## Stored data
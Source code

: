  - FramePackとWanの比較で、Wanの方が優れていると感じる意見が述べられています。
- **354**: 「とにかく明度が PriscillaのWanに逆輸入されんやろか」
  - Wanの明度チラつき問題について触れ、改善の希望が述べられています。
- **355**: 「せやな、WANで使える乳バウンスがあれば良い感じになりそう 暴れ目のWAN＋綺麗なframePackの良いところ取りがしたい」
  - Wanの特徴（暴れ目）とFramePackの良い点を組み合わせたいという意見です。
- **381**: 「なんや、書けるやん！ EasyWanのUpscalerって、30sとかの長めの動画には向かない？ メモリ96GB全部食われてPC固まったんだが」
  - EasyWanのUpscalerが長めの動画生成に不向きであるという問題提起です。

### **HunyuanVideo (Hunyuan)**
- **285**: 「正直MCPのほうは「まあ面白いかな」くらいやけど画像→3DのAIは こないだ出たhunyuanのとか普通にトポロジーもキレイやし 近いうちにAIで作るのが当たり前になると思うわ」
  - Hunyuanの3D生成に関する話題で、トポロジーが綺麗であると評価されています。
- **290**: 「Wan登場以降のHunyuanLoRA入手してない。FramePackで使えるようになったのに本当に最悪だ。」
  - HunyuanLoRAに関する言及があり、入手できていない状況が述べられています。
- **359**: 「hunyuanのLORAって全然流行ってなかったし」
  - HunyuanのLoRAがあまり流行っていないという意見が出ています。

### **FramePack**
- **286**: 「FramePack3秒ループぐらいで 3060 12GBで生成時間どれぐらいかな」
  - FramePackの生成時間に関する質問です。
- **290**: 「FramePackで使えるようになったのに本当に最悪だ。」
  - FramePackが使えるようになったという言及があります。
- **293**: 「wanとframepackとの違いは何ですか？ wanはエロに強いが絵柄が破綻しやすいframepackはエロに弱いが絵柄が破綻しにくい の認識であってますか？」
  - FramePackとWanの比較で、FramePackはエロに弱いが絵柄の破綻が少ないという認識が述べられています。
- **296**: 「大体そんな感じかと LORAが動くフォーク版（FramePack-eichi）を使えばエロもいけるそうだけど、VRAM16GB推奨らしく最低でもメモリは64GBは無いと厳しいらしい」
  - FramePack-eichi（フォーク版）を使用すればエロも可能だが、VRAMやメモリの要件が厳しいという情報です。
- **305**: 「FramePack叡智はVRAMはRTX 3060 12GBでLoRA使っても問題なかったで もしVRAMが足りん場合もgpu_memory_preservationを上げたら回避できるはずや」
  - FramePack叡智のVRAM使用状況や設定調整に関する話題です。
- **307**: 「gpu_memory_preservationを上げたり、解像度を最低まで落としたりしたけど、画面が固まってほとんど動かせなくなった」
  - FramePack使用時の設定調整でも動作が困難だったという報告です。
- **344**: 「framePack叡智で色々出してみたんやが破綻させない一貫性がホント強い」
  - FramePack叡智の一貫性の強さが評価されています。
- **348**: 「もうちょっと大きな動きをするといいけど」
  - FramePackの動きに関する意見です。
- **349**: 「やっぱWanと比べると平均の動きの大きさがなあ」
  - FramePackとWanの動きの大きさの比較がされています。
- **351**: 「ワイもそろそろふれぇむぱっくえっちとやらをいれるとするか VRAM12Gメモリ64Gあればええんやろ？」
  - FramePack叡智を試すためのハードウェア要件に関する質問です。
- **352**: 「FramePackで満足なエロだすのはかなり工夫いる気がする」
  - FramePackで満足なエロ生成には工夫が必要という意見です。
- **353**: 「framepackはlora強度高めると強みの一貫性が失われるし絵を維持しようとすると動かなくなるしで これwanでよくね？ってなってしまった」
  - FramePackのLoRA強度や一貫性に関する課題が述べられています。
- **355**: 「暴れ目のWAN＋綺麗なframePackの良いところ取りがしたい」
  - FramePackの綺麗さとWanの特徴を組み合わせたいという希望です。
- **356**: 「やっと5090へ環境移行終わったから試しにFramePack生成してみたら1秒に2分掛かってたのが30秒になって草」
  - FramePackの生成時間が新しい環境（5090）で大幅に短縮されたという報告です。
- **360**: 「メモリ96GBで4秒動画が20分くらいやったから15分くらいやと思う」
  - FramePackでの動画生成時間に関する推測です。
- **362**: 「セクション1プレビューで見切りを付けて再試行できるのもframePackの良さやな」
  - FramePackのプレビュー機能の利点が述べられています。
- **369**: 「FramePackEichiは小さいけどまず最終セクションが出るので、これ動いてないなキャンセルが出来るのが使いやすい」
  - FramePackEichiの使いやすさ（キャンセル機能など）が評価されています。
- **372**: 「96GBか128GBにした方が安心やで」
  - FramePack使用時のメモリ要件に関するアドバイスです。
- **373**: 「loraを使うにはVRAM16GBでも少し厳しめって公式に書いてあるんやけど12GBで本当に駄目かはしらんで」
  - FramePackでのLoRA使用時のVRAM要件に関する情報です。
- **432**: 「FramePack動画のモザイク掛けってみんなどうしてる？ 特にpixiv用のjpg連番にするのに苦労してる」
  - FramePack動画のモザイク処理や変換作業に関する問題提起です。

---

## Exercise instructions
Take the stretch of lines above from the one containing "- **352**: 「FramePackで満足なエロだすのはかなり工夫いる気がする」" through the one containing "- FramePack使用時のメモリ要件に関するアドバイスです。" and repeat it exactly, adding no other line.

## Answer below
- **352**: 「FramePackで満足なエロだすのはかなり工夫いる気がする」
  - FramePackで満足なエロ生成には工夫が必要という意見です。
- **353**: 「framepackはlora強度高めると強みの一貫性が失われるし絵を維持しようとすると動かなくなるしで これwanでよくね？ってなってしまった」
  - FramePackのLoRA強度や一貫性に関する課題が述べられています。
- **355**: 「暴れ目のWAN＋綺麗なframePackの良いところ取りがしたい」
  - FramePackの綺麗さとWanの特徴を組み合わせたいという希望です。
- **356**: 「やっと5090へ環境移行終わったから試しにFramePack生成してみたら1秒に2分掛かってたのが30秒になって草」
  - FramePackの生成時間が新しい環境（5090）で大幅に短縮されたという報告です。
- **360**: 「メモリ96GBで4秒動画が20分くらいやったから15分くらいやと思う」
  - FramePackでの動画生成時間に関する推測です。
- **362**: 「セクション1プレビューで見切りを付けて再試行できるのもframePackの良さやな」
  - FramePackのプレビュー機能の利点が述べられています。
- **369**: 「FramePackEichiは小さいけどまず最終セクションが出るので、これ動いてないなキャンセルが出来るのが使いやすい」
  - FramePackEichiの使いやすさ（キャンセル機能など）が評価されています。
- **372**: 「96GBか128GBにした方が安心やで」
  - FramePack使用時のメモリ要件に関するアドバイスです。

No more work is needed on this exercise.